Замолкла разгоряченная пила. Пальцы Политуры выпустили залосненную ручку. Совсем разогнуться не смогли: свело их судорогой ухватистого жима. Пильщик-верховщик не спешит опускаться на грешную землю, подходить к Бабинцеву. Ему на эстакаде хорошо – рыцарственно, грозно смотрится с возвышения. Отсюда двухметровая фигура лесника-проныры укорочена оптическим обманом – небольшая ужатость доставляла краснодеревщику удовольствие. Политура развязно помахал рукой, крикнул хрипливо:

– Лесному царю – привет!

Вместо ответного приветствия Анисим Иванович без тени иронии пророкотал:

– Вались в ноги, холоп, вымаливай прощение за вредительство лесу.

– Зря тебя, Иваныч, в цари произвел.

– Оплошал – поторопился. Буду на тебя особый указ писать. Ты сколько кедров повалил?

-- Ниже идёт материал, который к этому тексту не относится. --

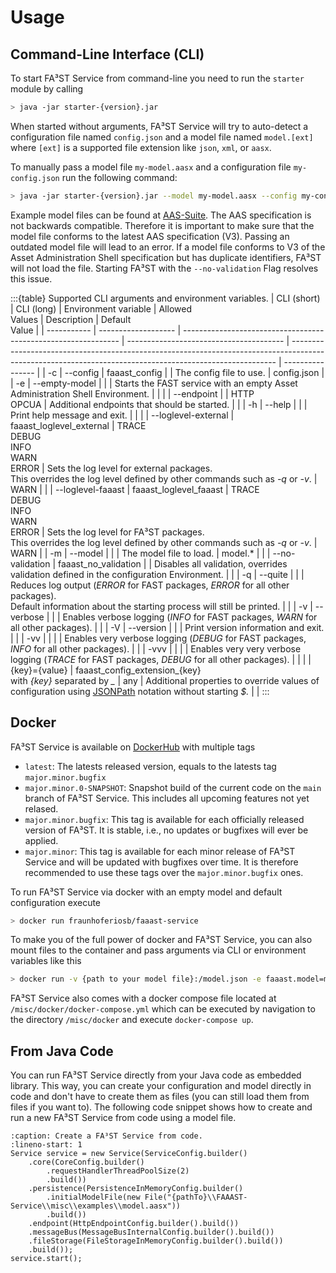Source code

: # Usage

## Command-Line Interface (CLI)

To start FA³ST Service from command-line you need to run the `starter` module by calling

```sh
> java -jar starter-{version}.jar
```

When started without arguments, FA³ST Service will try to auto-detect a configuration file named `config.json` and a model file named `model.[ext]` where `[ext]` is a supported file extension like `json`, `xml`, or `aasx`.

To manually pass a model file `my-model.aasx` and a configuration file `my-config.json` run the following command:

```sh
> java -jar starter-{version}.jar --model my-model.aasx --config my-config.json
```
Example model files can be found at [AAS-Suite](https://market.aas-suite.com/browse/detail/V3/78). The AAS specification is not backwards compatible. Therefore it is important to make sure that the model file conforms to the latest AAS specification (V3). Passing an outdated model file will lead to an error. If a model file conforms to V3 of the Asset Administration Shell specification but has duplicate identifiers, FA³ST will not load the file. Starting FA³ST with the `--no-validation` Flag resolves this issue. 

:::{table} Supported CLI arguments and environment variables.
| CLI (short) | CLI (long)          | Environment variable                                           | Allowed<br>Values                       | Description                                                                                                                                              | Default<br>Value |
| ----------- | ------------------- | -------------------------------------------------------------- | --------------------------------------- | -------------------------------------------------------------------------------------------------------------------------------------------------------- | ---------------- |
| -c          | --config            | faaast_config                                                  | <file path>                             | The config file to use.                                                                                                                                  | config.json      |
| -e          | --empty-model       |                                                                |                                         | Starts the FAST service with an empty Asset Administration Shell Environment.                                                                            |                  |
|             | --endpoint          |                                                                | HTTP<br>OPCUA                           | Additional endpoints that should be started.                                                                                                             |                  |
| -h          | --help              |                                                                |                                         | Print help message and exit.                                                                                                                             |                  | 
|             | --loglevel-external | faaast_loglevel_external                                       | TRACE<br>DEBUG<br>INFO<br>WARN<br>ERROR | Sets the log level for external packages.<br>This overrides the log level defined by other commands such as *-q* or *-v*.                                | WARN             |
|             | --loglevel-faaast   | faaast_loglevel_faaast                                         | TRACE<br>DEBUG<br>INFO<br>WARN<br>ERROR | Sets the log level for FA³ST packages.<br>This overrides the log level defined by other commands such as *-q* or *-v*.                                   | WARN             |
| -m          | --model             |                                                                | <file path>                             | The model file to load.                                                                                                                                  | model.*          |
|             | --no-validation     | faaast_no_validation                                           |                                         | Disables all validation, overrides validation defined in the configuration Environment.                                                                  |                  |
| -q          | --quite             |                                                                |                                         | Reduces log output (*ERROR* for FAST packages, *ERROR* for all other packages).<br>Default information about the starting process will still be printed. |                  |
| -v          | --verbose           |                                                                |                                         | Enables verbose logging (*INFO* for FAST packages, *WARN* for all other packages).                                                                       |                  |
| -V          | --version           |                                                                |                                         | Print version information and exit.                                                                                                                      |                  |
| -vv         |                     |                                                                |                                         | Enables very verbose logging (*DEBUG* for FAST packages, *INFO* for all other packages).                                                                 |                  |
| -vvv        |                     |                                                                |                                         | Enables very very verbose logging (*TRACE* for FAST packages, *DEBUG* for all other packages).                                                           |                  |
|             | {key}={value}       | faaast_config_extension_{key}<br>with *{key}* separated by *_* | any                                     | Additional properties to override values of configuration using [JSONPath](https://goessner.net/articles/JsonPath/) notation without starting *$.*       |                  |
:::

## Docker

FA³ST Service is available on [DockerHub](https://hub.docker.com/r/fraunhoferiosb/faaast-service) with multiple tags

- `latest`: The latests released version, equals to the latests tag `major.minor.bugfix`
- `major.minor.0-SNAPSHOT`: Snapshot build of the current code on the `main` branch of FA³ST Service. This includes all upcoming features not yet relased.
- `major.minor.bugfix`: This tag is available for each officially released version of FA³ST. It is stable, i.e., no updates or bugfixes will ever be applied.
- `major.minor`: This tag is available for each minor release of FA³ST Service and will be updated with bugfixes over time. It is therefore recommended to use these tags over the `major.minor.bugfix` ones.

To run FA³ST Service via docker with an empty model and default configuration execute

```sh
> docker run fraunhoferiosb/faaast-service
```

To make you of the full power of docker and FA³ST Service, you can also mount files to the container and pass arguments via CLI or environment variables like this

```sh
> docker run -v {path to your model file}:/model.json -e faaast.model=model.json fraunhoferiosb/faaast-service '--no-validation'
```

FA³ST Service also comes with a docker compose file located at `/misc/docker/docker-compose.yml` which can be executed by navigation to the directory `/misc/docker` and execute `docker-compose up`.


## From Java Code

You can run FA³ST Service directly from your Java code as embedded library.
This way, you can create your configuration and model directly in code and don't have to create them as files (you can still load them from files if you want to).
The following code snippet shows how to create and run a new FA³ST Service from code using a model file.

```{code-block} java
:caption: Create a FA³ST Service from code.
:lineno-start: 1
Service service = new Service(ServiceConfig.builder()
	.core(CoreConfig.builder()
		.requestHandlerThreadPoolSize(2)
		.build())
	.persistence(PersistenceInMemoryConfig.builder()
		.initialModelFile(new File("{pathTo}\\FAAAST-Service\\misc\\examples\\model.aasx"))
		.build())
	.endpoint(HttpEndpointConfig.builder().build())
	.messageBus(MessageBusInternalConfig.builder().build())
	.fileStorage(FileStorageInMemoryConfig.builder().build())
	.build());
service.start();
```
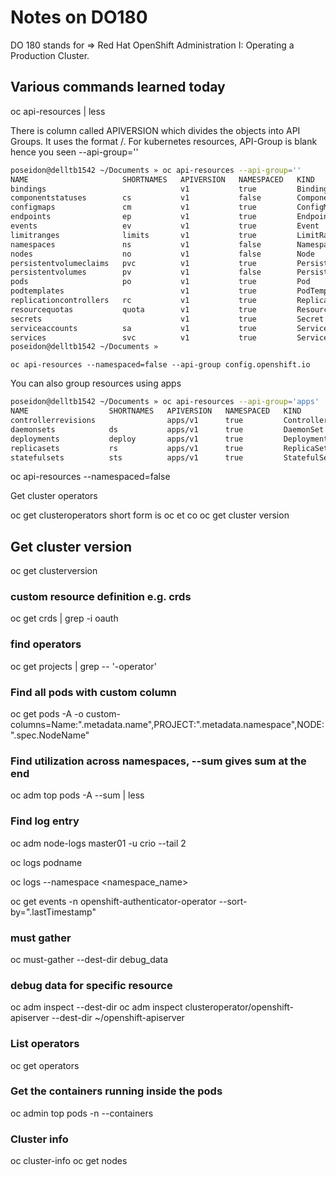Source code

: # Notes on DO180
DO 180 stands for => Red Hat OpenShift Administration I: Operating a Production Cluster.

## Various commands learned today

oc api-resources | less

There is column called APIVERSION which divides the objects into API Groups. It uses the format
<API-Group>/<API-Version>. For kubernetes resources, API-Group is blank hence you seen --api-group=''

```bash
poseidon@delltb1542 ~/Documents » oc api-resources --api-group=''
NAME                     SHORTNAMES   APIVERSION   NAMESPACED   KIND
bindings                              v1           true         Binding
componentstatuses        cs           v1           false        ComponentStatus
configmaps               cm           v1           true         ConfigMap
endpoints                ep           v1           true         Endpoints
events                   ev           v1           true         Event
limitranges              limits       v1           true         LimitRange
namespaces               ns           v1           false        Namespace
nodes                    no           v1           false        Node
persistentvolumeclaims   pvc          v1           true         PersistentVolumeClaim
persistentvolumes        pv           v1           false        PersistentVolume
pods                     po           v1           true         Pod
podtemplates                          v1           true         PodTemplate
replicationcontrollers   rc           v1           true         ReplicationController
resourcequotas           quota        v1           true         ResourceQuota
secrets                               v1           true         Secret
serviceaccounts          sa           v1           true         ServiceAccount
services                 svc          v1           true         Service
poseidon@delltb1542 ~/Documents » 
```

`oc api-resources --namespaced=false --api-group config.openshift.io`

You can also group resources using apps

```bash
poseidon@delltb1542 ~/Documents » oc api-resources --api-group='apps'
NAME                  SHORTNAMES   APIVERSION   NAMESPACED   KIND
controllerrevisions                apps/v1      true         ControllerRevision
daemonsets            ds           apps/v1      true         DaemonSet
deployments           deploy       apps/v1      true         Deployment
replicasets           rs           apps/v1      true         ReplicaSet
statefulsets          sts          apps/v1      true         StatefulSet
```


oc api-resources --namespaced=false


Get cluster operators

oc get clusteroperators
short form is 
oc et co
oc get cluster version

## Get cluster version

oc get clusterversion

### custom resource definition e.g. crds

oc get crds | grep -i oauth

### find operators

oc get projects | grep -- '-operator'

### Find all pods with custom column

oc get pods -A -o custom-columns=Name:".metadata.name",PROJECT:".metadata.namespace",NODE:".spec.NodeName"

### Find utilization across namespaces, --sum gives sum at the end

oc adm top pods -A --sum | less

### Find log entry

oc adm node-logs master01 -u crio --tail 2

oc logs podname

oc logs --namespace <namespace_name> <nameofthepod>

oc get events -n openshift-authenticator-operator --sort-by=".lastTimestamp"


### must gather

oc must-gather --dest-dir debug_data

### debug data for specific resource

oc adm inspect <nameoftheresource> --dest-dir <nameoftheresource>
oc adm inspect clusteroperator/openshift-apiserver --dest-dir ~/openshift-apiserver

### List operators
oc get operators

### Get the containers running inside the pods
oc admin top pods <nameofthepod> -n <namespace> --containers

### Cluster info
oc cluster-info
oc get nodes
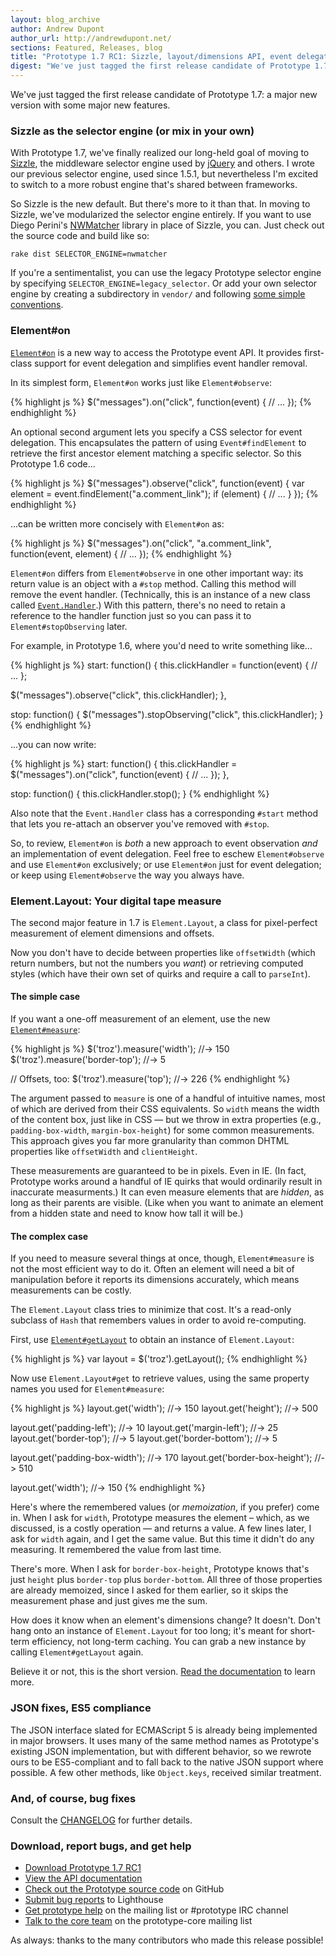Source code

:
 ```yaml
---
layout: blog_archive
author: Andrew Dupont
author_url: http://andrewdupont.net/
sections: Featured, Releases, blog
title: "Prototype 1.7 RC1: Sizzle, layout/dimensions API, event delegation, and more"
digest: "We've just tagged the first release candidate of Prototype 1.7: a major new version with some major new features."
---
```


We've just tagged the first release candidate of Prototype 1.7: a major new version with some major new features.

### Sizzle as the selector engine (or mix in your own)

With Prototype 1.7, we've finally realized our long-held goal of moving to [Sizzle](http://sizzlejs.com/ "Sizzle JavaScript Selector Library"), the middleware selector engine used by [jQuery](http://jquery.com/ "jQuery: The Write Less, Do More, JavaScript Library") and others. I wrote our previous selector engine, used since 1.5.1, but nevertheless I'm excited to switch to a more robust engine that's shared between frameworks.

So Sizzle is the new default. But there's more to it than that. In moving to Sizzle, we've modularized the selector engine entirely. If you want to use Diego Perini's [NWMatcher](http://javascript.nwbox.com/NWMatcher/ "NWMatcher - CSS3 Selector and Matcher") library in place of Sizzle, you can. Just check out the source code and build like so:

    rake dist SELECTOR_ENGINE=nwmatcher
    
If you're a sentimentalist, you can use the legacy Prototype selector engine by specifying `SELECTOR_ENGINE=legacy_selector`. Or add your own selector engine by creating a subdirectory in `vendor/` and following [some simple conventions](http://github.com/sstephenson/prototype/tree/master/vendor/legacy_selector/ "vendor/legacy_selector at master from sstephenson's prototype - GitHub").


### Element#on

[`Element#on`](http://api.prototypejs.org/dom/element/on/) is a new way to access the Prototype event API. It provides first-class support for event delegation and simplifies event handler removal.

In its simplest form, `Element#on` works just like `Element#observe`:

{% highlight js %}
$("messages").on("click", function(event) {
  // ...
});
{% endhighlight %}

An optional second argument lets you specify a CSS selector for event delegation. This encapsulates the pattern of using `Event#findElement` to retrieve the first ancestor element matching a specific selector. So this Prototype 1.6 code...

{% highlight js %}
$("messages").observe("click", function(event) {
  var element = event.findElement("a.comment_link");
  if (element) {
    // ...
  }
});
{% endhighlight %}
  
...can be written more concisely with `Element#on` as:

{% highlight js %}
$("messages").on("click", "a.comment_link", function(event, element) {
  // ...
});
{% endhighlight %}
  
`Element#on` differs from `Element#observe` in one other important way: its return value is an object with a `#stop` method. Calling this method will remove the event handler. (Technically, this is an instance of a new class called [`Event.Handler`](http://api.prototypejs.org/dom/event/handler/).) With this pattern, there's no need to retain a reference to the handler function just so you can pass it to `Element#stopObserving` later.

For example, in Prototype 1.6, where you'd need to write something like...

{% highlight js %}
start: function() {
  this.clickHandler = function(event) {
    // ...
  };

  $("messages").observe("click", this.clickHandler);
},

stop: function() {
  $("messages").stopObserving("click", this.clickHandler);
}
{% endhighlight %}
  
...you can now write:

{% highlight js %}
start: function() {
  this.clickHandler = $("messages").on("click", function(event) {
    // ...
  });
},

stop: function() {
  this.clickHandler.stop();
}
{% endhighlight %}

Also note that the `Event.Handler` class has a corresponding `#start` method that lets you re-attach an observer you've removed with `#stop`.

So, to review, `Element#on` is _both_ a new approach to event observation _and_ an implementation of event delegation. Feel free to eschew `Element#observe` and use `Element#on` exclusively; or use `Element#on` just for event delegation; or keep using `Element#observe` the way you always have.


### Element.Layout: Your digital tape measure

The second major feature in 1.7 is `Element.Layout`, a class for pixel-perfect measurement of element dimensions and offsets.

Now you don't have to decide between properties like `offsetWidth` (which return numbers, but not the numbers you _want_) or retrieving computed styles (which have their own set of quirks and require a call to `parseInt`).

#### The simple case

If you want a one-off measurement of an element, use the new [`Element#measure`](http://api.prototypejs.org/dom/element/measure/):

{% highlight js %}
$('troz').measure('width'); //-> 150
$('troz').measure('border-top'); //-> 5

// Offsets, too:
$('troz').measure('top'); //-> 226
{% endhighlight %}
    
The argument passed to `measure` is one of a handful of intuitive names, most of which are derived from their CSS equivalents. So `width` means the width of the content box, just like in CSS — but we throw in extra properties (e.g., `padding-box-width`, `margin-box-height`) for some common measurements. This approach gives you far more granularity than common DHTML properties like `offsetWidth` and `clientHeight`.

These measurements are guaranteed to be in pixels. Even in IE. (In fact, Prototype works around a handful of IE quirks that would ordinarily result in inaccurate measurments.) It can even measure elements that are _hidden_, as long as their parents are visible. (Like when you want to animate an element from a hidden state and need to know how tall it will be.)

#### The complex case

If you need to measure several things at once, though, `Element#measure` is not the most efficient way to do it. Often an element will need a bit of manipulation before it reports its dimensions accurately, which means measurements can be costly.

The `Element.Layout` class tries to minimize that cost. It's a read-only subclass of `Hash` that remembers values in order to avoid re-computing. 

First, use [`Element#getLayout`](http://api.prototypejs.org/dom/element/layout/) to obtain an instance of `Element.Layout`:

{% highlight js %}
var layout = $('troz').getLayout();
{% endhighlight %}
    
Now use `Element.Layout#get` to retrieve values, using the same property names you used for `Element#measure`:

{% highlight js %}
layout.get('width');  //-> 150
layout.get('height'); //-> 500

layout.get('padding-left');  //-> 10
layout.get('margin-left');   //-> 25
layout.get('border-top');    //-> 5
layout.get('border-bottom'); //-> 5

layout.get('padding-box-width'); //-> 170
layout.get('border-box-height'); //-> 510

layout.get('width');  //-> 150
{% endhighlight %}

Here's where the remembered values (or _memoization_, if you prefer) come in. When I ask for `width`, Prototype measures the element – which, as we discussed, is a costly operation — and returns a value. A few lines later, I ask for `width` again, and I get the same value. But this time it didn't do any measuring. It remembered the value from last time.

There's more. When I ask for `border-box-height`, Prototype knows that's just `height` plus `border-top` plus `border-bottom`. All three of those properties are already memoized, since I asked for them earlier, so it skips the measurement phase and just gives me the sum.
    
How does it know when an element's dimensions change? It doesn't. Don't hang onto an instance of `Element.Layout` for too long; it's meant for short-term efficiency, not long-term caching. You can grab a new instance by calling `Element#getLayout` again.

Believe it or not, this is the short version. [Read the documentation](http://api.prototypejs.org/dom/element/layout/) to learn more.


### JSON fixes, ES5 compliance

The JSON interface slated for ECMAScript 5 is already being implemented in major browsers. It uses many of the same method names as Prototype's existing JSON implementation, but with different behavior, so we rewrote ours to be ES5-compliant and to fall back to the native JSON support where possible. A few other methods, like `Object.keys`, received similar treatment.


### And, of course, bug fixes

Consult the [CHANGELOG](http://github.com/sstephenson/prototype/blob/1.7_rc1/CHANGELOG) for further details.

### Download, report bugs, and get help

* [Download Prototype 1.7 RC1](http://prototypejs.org/assets/2010/4/1/prototype.js)
* [View the API documentation](http://api.prototypejs.org)
* [Check out the Prototype source code](http://github.com/sstephenson/prototype/) on GitHub
* [Submit bug reports](https://prototype.lighthouseapp.com/projects/8886-prototype/overview) to Lighthouse
* [Get prototype help](/discuss) on the mailing list or #prototype IRC channel
* [Talk to the core team](http://groups.google.com/group/prototype-core) on the prototype-core mailing list

As always: thanks to the many contributors who made this release possible!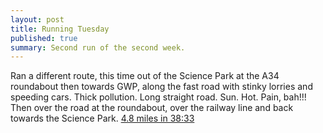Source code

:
 ```yaml
---
layout: post
title: Running Tuesday
published: true
summary: Second run of the second week.
---
```

Ran a different route, this time out of the Science Park at the A34 roundabout then towards GWP, along the fast road with stinky lorries and speeding cars. Thick pollution. Long straight road. Sun. Hot. Pain, bah!!! Then over the road at the roundabout, over the railway line and back towards the Science Park. [4.8 miles in 38:33](http://app.strava.com/activities/51971906)
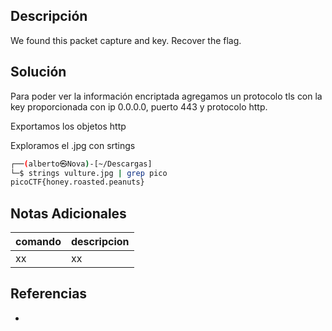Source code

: ## Descripción
We found this packet capture and key. Recover the flag.

## Solución
Para poder ver la información encriptada agregamos un protocolo tls con la key proporcionada con ip 0.0.0.0, puerto 443 y protocolo http.

Exportamos los objetos http

Exploramos el .jpg con srtings

```bash
┌──(alberto㉿Nova)-[~/Descargas]
└─$ strings vulture.jpg | grep pico
picoCTF{honey.roasted.peanuts}
```

## Notas Adicionales
|comando|descripcion|
|---|---|
|xx|xx|

## Referencias
- []()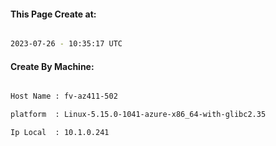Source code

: 
   
#### This Page Create at:

```bash

2023-07-26 - 10:35:17 UTC

```

#### Create By Machine:

```bash

Host Name : fv-az411-502

platform  : Linux-5.15.0-1041-azure-x86_64-with-glibc2.35

Ip Local  : 10.1.0.241

```

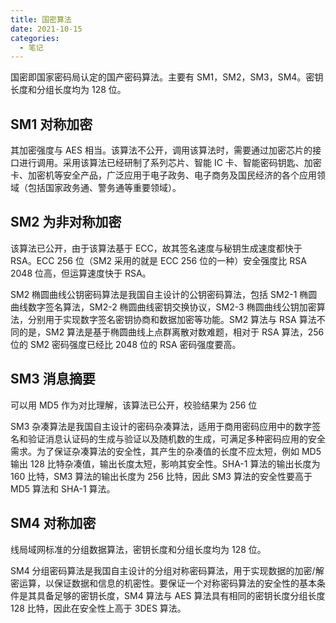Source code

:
 ```yaml
---
title: 国密算法
date: 2021-10-15
categories:
  - 笔记
---
```


国密即国家密码局认定的国产密码算法。主要有 SM1，SM2，SM3，SM4。密钥长度和分组长度均为 128 位。

## SM1 对称加密

其加密强度与 AES 相当。该算法不公开，调用该算法时，需要通过加密芯片的接口进行调用。采用该算法已经研制了系列芯片、智能 IC 卡、智能密码钥匙、加密卡、加密机等安全产品，广泛应用于电子政务、电子商务及国民经济的各个应用领域（包括国家政务通、警务通等重要领域）。

## SM2 为非对称加密

该算法已公开，由于该算法基于 ECC，故其签名速度与秘钥生成速度都快于 RSA。ECC 256 位（SM2 采用的就是 ECC 256 位的一种）安全强度比 RSA 2048 位高，但运算速度快于 RSA。

SM2 椭圆曲线公钥密码算法是我国自主设计的公钥密码算法，包括 SM2-1 椭圆曲线数字签名算法，SM2-2 椭圆曲线密钥交换协议，SM2-3 椭圆曲线公钥加密算法，分别用于实现数字签名密钥协商和数据加密等功能。SM2 算法与 RSA 算法不同的是，SM2 算法是基于椭圆曲线上点群离散对数难题，相对于 RSA 算法，256 位的 SM2 密码强度已经比 2048 位的 RSA 密码强度要高。

## SM3 消息摘要

可以用 MD5 作为对比理解，该算法已公开，校验结果为 256 位

SM3 杂凑算法是我国自主设计的密码杂凑算法，适用于商用密码应用中的数字签名和验证消息认证码的生成与验证以及随机数的生成，可满足多种密码应用的安全需求。为了保证杂凑算法的安全性，其产生的杂凑值的长度不应太短，例如 MD5 输出 128 比特杂凑值，输出长度太短，影响其安全性。SHA-1 算法的输出长度为 160 比特，SM3 算法的输出长度为 256 比特，因此 SM3 算法的安全性要高于 MD5 算法和 SHA-1 算法。

<a name="bBGGf"></a>

## SM4 对称加密

线局域网标准的分组数据算法，密钥长度和分组长度均为 128 位。

SM4 分组密码算法是我国自主设计的分组对称密码算法，用于实现数据的加密/解密运算，以保证数据和信息的机密性。要保证一个对称密码算法的安全性的基本条件是其具备足够的密钥长度，SM4 算法与 AES 算法具有相同的密钥长度分组长度 128 比特，因此在安全性上高于 3DES 算法。

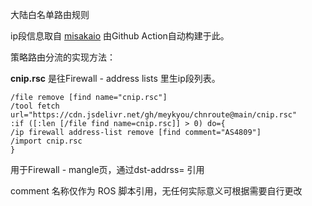 大陆白名单路由规则

ip段信息取自 [misakaio](https://github.com/misakaio/chnroutes2)
由Github Action自动构建于此。

策略路由分流的实现方法：

**cnip.rsc** 是往Firewall - address lists 里生ip段列表。
```
/file remove [find name="cnip.rsc"]
/tool fetch url="https://cdn.jsdelivr.net/gh/meykyou/chnroute@main/cnip.rsc"
:if ([:len [/file find name=cnip.rsc]] > 0) do={
/ip firewall address-list remove [find comment="AS4809"]
/import cnip.rsc
}
```

用于Firewall - mangle页，通过dst-addrss= 引用

comment 名称仅作为 ROS 脚本引用，无任何实际意义可根据需要自行更改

– Не считал… с арифметикой туго.

– Помогу тебе произвести учет пней. Бочек – кот наплакал. Заготовок для мебели – гора.

– Иваныч, уймись! «Катюшами» врага давим.

Из ямы выбрался тщедушный братень. Укорно покосился на лесника, принялся натирать разметочный шнур головешкой: на утоптанный снег полетела черная пыльца. Туго натянут повдоль бревна начерненную веревочку, приподнимут посередине, смачно хлопнут – отобьют для маховой пилы прямую черту. Строго будет следить за нею пильщик-верховщик, направляя правильный бег крупных зубьев.

Сбавив воинственный пыл, Политура спрыгнул на землю.

– Иваныч, ты наш гость. Пойдем до избушки. Утречком язык бычий сварили, поедим с горчичкой.

– Брезгую до отвращения.

– Чего так?

– Не догадываешься?

– Нет.

– Бык у коров под хвостом лижет. Медом смажь – есть такой продукт не буду… Ты со своим тайным мебельным производством в ловушку угодил.

– В какую ловушку?

– Валишь кедры без разрешения. На сторону сбываешь комоды, буфеты.

– Так ведь упал-намоченный разрешил. Начальство все же.

Краснодеревщик нарочито развязно произнес ранг районного заступника.

– Твоего доброхота никто не уполномачивал распоряжаться государственным добром. Нынче за килограмм украденного зерна к ответу привлекают. Тут на многие тысячи рублей пиломатериалов. Воровство сильнее трясины засасывает. Украдешь иголку, потянет на нитку. Там и на тюрьме узелок завяжешь.

– Мы и так властями пужаные. Не добивай совсем. – Вдруг Политура гордо вскинул голову, нахально посмотрел на лесника. – Гляжу и думаю: смелый ты мужик. По тайге бандюги рыскают, ты один с ружьецом погуливаешь.

– Кстати, заметишь подозрительных людей – знать дай. Сюда могут пожаловать. Местечко выбрал тайное… Составлю акт на кедры, на пиловочник… Подпишешь, никуда не денешься. Законы у нас пока не обессилели.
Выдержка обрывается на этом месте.